About this task: Beginning at the line that includes "Votre idée doit", return each line exactly through the end of the listing, and no line before it.

══ Dataset entries ══

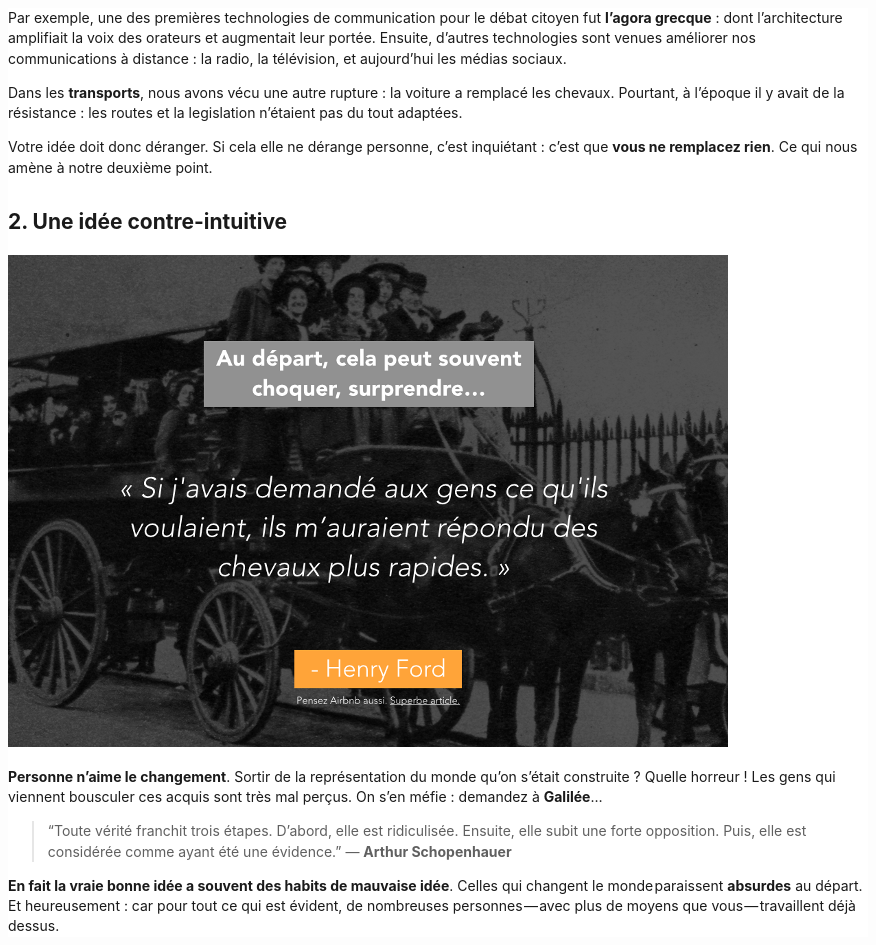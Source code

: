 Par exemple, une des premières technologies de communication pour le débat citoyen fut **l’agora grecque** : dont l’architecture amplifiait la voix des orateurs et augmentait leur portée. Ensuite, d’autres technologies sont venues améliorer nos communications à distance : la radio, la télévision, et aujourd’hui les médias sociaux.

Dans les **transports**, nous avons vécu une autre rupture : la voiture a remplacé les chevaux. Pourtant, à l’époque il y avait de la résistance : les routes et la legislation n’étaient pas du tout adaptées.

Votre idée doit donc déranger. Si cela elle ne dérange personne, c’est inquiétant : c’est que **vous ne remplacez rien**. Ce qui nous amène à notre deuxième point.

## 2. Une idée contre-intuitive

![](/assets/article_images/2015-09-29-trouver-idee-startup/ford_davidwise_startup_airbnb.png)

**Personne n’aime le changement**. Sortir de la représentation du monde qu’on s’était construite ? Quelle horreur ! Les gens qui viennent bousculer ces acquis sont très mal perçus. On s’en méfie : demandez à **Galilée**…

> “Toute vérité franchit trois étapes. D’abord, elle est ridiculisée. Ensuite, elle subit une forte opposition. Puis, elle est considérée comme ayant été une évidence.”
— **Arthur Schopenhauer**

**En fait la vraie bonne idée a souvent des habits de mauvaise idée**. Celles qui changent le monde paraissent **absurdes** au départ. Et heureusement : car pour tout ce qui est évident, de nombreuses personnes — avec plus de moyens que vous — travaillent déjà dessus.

═══

Response box:
Votre idée doit donc déranger. Si cela elle ne dérange personne, c’est inquiétant : c’est que **vous ne remplacez rien**. Ce qui nous amène à notre deuxième point.

## 2. Une idée contre-intuitive

![](/assets/article_images/2015-09-29-trouver-idee-startup/ford_davidwise_startup_airbnb.png)

**Personne n’aime le changement**. Sortir de la représentation du monde qu’on s’était construite ? Quelle horreur ! Les gens qui viennent bousculer ces acquis sont très mal perçus. On s’en méfie : demandez à **Galilée**…

> “Toute vérité franchit trois étapes. D’abord, elle est ridiculisée. Ensuite, elle subit une forte opposition. Puis, elle est considérée comme ayant été une évidence.”
— **Arthur Schopenhauer**

**En fait la vraie bonne idée a souvent des habits de mauvaise idée**. Celles qui changent le monde paraissent **absurdes** au départ. Et heureusement : car pour tout ce qui est évident, de nombreuses personnes — avec plus de moyens que vous — travaillent déjà dessus.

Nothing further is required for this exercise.